Mis-Sold PPI: Becomes a National Problem
Despite legitimate PPI sales, every strata of the British population has been touched by controversy surrounding mis-sold PPI policies. If you’re among that number, you may have fallen victim to a clever salesperson or banker who “sold” you on the idea of this coverage by alarming you that if you didn’t buy it, your chances of getting a mortgage or another type of loan could be lessened. Perhaps you found yourself stuck with a policy that neither paid out cash compensation nor made good on settlement promises because you were sold a PPI under another name like “loan care,” “loan protection,” “payment cover,” “protection plan” or ASU.

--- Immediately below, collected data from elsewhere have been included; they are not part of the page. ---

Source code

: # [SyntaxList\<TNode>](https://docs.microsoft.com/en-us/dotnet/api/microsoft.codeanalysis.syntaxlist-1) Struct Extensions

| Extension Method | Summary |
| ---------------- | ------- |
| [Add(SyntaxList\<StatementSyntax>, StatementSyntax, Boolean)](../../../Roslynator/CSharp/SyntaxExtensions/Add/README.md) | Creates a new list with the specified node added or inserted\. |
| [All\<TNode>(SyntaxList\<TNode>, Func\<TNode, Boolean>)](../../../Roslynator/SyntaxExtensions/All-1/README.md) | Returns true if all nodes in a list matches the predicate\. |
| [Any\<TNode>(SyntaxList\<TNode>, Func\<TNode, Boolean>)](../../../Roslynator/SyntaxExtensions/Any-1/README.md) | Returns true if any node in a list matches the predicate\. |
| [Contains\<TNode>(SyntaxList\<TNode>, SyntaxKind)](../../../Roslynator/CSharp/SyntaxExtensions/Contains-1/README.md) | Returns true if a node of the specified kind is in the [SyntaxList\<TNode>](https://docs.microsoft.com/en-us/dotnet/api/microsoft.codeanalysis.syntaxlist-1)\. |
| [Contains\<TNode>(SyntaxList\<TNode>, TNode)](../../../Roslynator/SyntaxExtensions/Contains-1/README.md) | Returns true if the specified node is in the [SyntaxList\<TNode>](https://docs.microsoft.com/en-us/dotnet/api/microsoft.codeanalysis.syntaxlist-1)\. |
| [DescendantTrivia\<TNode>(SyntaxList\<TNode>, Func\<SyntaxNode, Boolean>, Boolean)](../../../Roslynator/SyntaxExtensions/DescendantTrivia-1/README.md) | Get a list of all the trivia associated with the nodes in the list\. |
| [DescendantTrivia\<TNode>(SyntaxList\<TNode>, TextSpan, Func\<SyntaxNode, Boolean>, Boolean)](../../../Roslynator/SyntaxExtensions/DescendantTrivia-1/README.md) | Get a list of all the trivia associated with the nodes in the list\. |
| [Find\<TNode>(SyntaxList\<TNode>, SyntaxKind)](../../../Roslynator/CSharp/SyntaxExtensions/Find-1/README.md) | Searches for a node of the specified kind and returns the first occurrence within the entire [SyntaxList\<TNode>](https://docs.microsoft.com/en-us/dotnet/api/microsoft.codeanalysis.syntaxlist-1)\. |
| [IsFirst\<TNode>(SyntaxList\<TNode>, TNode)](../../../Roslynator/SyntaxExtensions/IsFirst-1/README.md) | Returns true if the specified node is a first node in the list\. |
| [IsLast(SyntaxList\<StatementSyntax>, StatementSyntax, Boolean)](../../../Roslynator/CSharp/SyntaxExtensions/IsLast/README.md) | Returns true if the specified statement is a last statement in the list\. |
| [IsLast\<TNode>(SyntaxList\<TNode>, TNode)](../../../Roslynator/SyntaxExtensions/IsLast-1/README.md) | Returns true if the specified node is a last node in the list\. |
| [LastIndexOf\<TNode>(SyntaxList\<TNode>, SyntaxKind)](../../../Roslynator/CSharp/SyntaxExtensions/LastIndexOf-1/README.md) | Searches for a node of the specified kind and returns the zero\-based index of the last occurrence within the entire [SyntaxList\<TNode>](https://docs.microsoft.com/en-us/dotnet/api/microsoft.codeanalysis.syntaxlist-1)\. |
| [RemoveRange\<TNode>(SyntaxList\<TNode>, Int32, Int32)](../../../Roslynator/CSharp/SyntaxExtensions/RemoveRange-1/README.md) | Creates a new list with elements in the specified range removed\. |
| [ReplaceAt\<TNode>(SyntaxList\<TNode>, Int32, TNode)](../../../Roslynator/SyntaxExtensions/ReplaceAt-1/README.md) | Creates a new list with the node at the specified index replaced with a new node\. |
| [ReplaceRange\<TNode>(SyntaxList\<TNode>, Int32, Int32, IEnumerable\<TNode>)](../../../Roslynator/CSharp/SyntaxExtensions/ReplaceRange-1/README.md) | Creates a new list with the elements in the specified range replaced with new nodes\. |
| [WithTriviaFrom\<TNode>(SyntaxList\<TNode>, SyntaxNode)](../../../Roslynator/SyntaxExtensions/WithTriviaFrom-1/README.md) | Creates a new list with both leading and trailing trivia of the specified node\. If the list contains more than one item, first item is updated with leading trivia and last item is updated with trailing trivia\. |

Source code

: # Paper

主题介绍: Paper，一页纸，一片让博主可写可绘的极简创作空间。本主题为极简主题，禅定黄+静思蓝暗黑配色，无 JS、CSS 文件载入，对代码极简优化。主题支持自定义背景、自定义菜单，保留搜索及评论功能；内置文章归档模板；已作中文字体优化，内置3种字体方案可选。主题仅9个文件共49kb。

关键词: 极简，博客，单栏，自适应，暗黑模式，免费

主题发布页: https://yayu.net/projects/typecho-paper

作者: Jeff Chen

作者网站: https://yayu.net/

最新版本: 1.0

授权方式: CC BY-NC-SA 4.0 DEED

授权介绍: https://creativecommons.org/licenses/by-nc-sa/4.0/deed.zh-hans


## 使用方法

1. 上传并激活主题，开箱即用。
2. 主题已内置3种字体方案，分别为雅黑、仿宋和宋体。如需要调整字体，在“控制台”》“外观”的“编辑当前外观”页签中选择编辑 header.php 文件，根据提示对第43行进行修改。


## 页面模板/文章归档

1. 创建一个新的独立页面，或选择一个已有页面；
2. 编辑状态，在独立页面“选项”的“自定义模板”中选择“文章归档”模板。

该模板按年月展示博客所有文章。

How did this become an epidemic? UK banks took advantage of this clever insurance and systematically exploited the public for years, leading to a declaration by the British Bankers Association in 2011 that they would pay back claims after a high court judicial review found the banking system at fault.
Were your situation a simple one—you bought a bad PPI policy, realized you made a mistake—maybe lost your documentation—you could file a claim for compensation by first contacting the business that duped you via a letter stating your case. The standard form requires you to do little innovating since the proper boilerplate language is steeped in legalities. Include documents to substantiate your claim of mis-sold PPI and see what happens. If eight weeks or so pass and you’ve had no response, time to call in the Financial Ombudsman Service (FOS) to advocate on your behalf. Simple enough?
It is—unless you’re also undertaking bankruptcy.
PPI Compensation in Bankruptcy
So what is your PPI compensation recourse if you’ve filed for bankruptcy? First, whether you have been discharged from bankruptcy or you are currently sequestrated, the reality that the compensation that you are applying for, from a mis-sold PPI case is not yours to claim. A settlement becomes, part and parcel, “an asset” that, if collected, is treated in the same manner as any asset belonging to your bankruptcy action. According to the Insolvency Service, even a PPI mis-sold before filing for bankruptcy is legally owned by the Official Receiver or a bankruptcy estate trustee charged with responsibility for the disposition of your case, so you’ve no recourse but to accept facts and move on.
If you think of PPI compensation as you would jewelry, cars or real estate, it can make clearer the relationship between your rights as a bankrupt claimant and any monies collected as compensation for mis-sold PPI policies. The moment you elected to sign up for a PPI, that policy becomes an asset and is subject to “right of action” rules and regulations that affect everything but the basic living items UK bankruptcy exempts from collection. This can seem heartless and unfair, but trustees have a right to pursue all manner of property liquidation on behalf of creditors once bankruptcy is undertaken by an individual.
While you are bankrupt, any windfalls or payments you receive must be paid into your bankruptcy estate for the benefit of your creditors. This means that if you successfully claim for mis-sold PPI and are awarded a refund while you are bankrupt, this money must be paid in full to your creditors.
Is it worth Claiming PPI if Bankrupt?
I guess the answer lies with you and how you feel about repaying your debt, as explained earlier, the compensation received would go to the official receivers.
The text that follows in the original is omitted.